[[ Dataset records open ]]

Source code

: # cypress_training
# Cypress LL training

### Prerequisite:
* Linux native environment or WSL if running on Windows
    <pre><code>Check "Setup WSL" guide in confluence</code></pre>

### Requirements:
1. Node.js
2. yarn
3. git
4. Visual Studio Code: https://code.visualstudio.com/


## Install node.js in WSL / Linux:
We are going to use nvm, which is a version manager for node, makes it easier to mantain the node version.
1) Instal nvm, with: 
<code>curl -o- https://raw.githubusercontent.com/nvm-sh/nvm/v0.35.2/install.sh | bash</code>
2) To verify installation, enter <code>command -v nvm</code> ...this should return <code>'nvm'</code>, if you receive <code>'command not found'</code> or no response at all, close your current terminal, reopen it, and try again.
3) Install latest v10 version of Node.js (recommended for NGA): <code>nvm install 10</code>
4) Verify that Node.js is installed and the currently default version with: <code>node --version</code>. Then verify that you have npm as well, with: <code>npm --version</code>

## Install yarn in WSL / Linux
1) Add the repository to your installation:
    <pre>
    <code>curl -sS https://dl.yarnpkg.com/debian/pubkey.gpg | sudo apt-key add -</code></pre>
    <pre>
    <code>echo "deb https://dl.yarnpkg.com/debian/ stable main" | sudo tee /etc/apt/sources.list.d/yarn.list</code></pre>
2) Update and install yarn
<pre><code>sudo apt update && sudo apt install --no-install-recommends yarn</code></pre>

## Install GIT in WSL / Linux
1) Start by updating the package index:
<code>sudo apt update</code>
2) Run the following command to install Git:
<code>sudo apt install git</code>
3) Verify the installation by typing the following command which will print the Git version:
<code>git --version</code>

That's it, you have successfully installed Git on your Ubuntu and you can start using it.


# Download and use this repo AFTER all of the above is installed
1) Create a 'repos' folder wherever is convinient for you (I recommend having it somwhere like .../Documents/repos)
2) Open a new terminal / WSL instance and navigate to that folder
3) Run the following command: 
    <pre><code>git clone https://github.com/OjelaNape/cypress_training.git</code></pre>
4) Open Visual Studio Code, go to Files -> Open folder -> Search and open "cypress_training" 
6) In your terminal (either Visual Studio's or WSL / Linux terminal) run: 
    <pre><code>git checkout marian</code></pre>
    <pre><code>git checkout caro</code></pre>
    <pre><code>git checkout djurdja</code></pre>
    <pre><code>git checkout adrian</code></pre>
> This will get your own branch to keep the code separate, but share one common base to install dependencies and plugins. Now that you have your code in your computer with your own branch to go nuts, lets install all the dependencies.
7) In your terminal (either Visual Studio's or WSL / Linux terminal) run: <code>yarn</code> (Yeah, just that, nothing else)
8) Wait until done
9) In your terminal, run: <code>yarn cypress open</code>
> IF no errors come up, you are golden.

[[ Dataset records closed ]]

What to do
Please copy, exactly and with nothing else, the lines above beginning at the line that has "<code>curl -sS https://dl.yarnpkg.com/debian/pubkey.gpg" and ending with the line that has "<pre><code>git checkout caro</code></pre>".

Response below
    <code>curl -sS https://dl.yarnpkg.com/debian/pubkey.gpg | sudo apt-key add -</code></pre>
    <pre>
    <code>echo "deb https://dl.yarnpkg.com/debian/ stable main" | sudo tee /etc/apt/sources.list.d/yarn.list</code></pre>
2) Update and install yarn
<pre><code>sudo apt update && sudo apt install --no-install-recommends yarn</code></pre>

## Install GIT in WSL / Linux
1) Start by updating the package index:
<code>sudo apt update</code>
2) Run the following command to install Git:
<code>sudo apt install git</code>
3) Verify the installation by typing the following command which will print the Git version:
<code>git --version</code>

That's it, you have successfully installed Git on your Ubuntu and you can start using it.


# Download and use this repo AFTER all of the above is installed
1) Create a 'repos' folder wherever is convinient for you (I recommend having it somwhere like .../Documents/repos)
2) Open a new terminal / WSL instance and navigate to that folder
3) Run the following command: 
    <pre><code>git clone https://github.com/OjelaNape/cypress_training.git</code></pre>
4) Open Visual Studio Code, go to Files -> Open folder -> Search and open "cypress_training" 
6) In your terminal (either Visual Studio's or WSL / Linux terminal) run: 
    <pre><code>git checkout marian</code></pre>
    <pre><code>git checkout caro</code></pre>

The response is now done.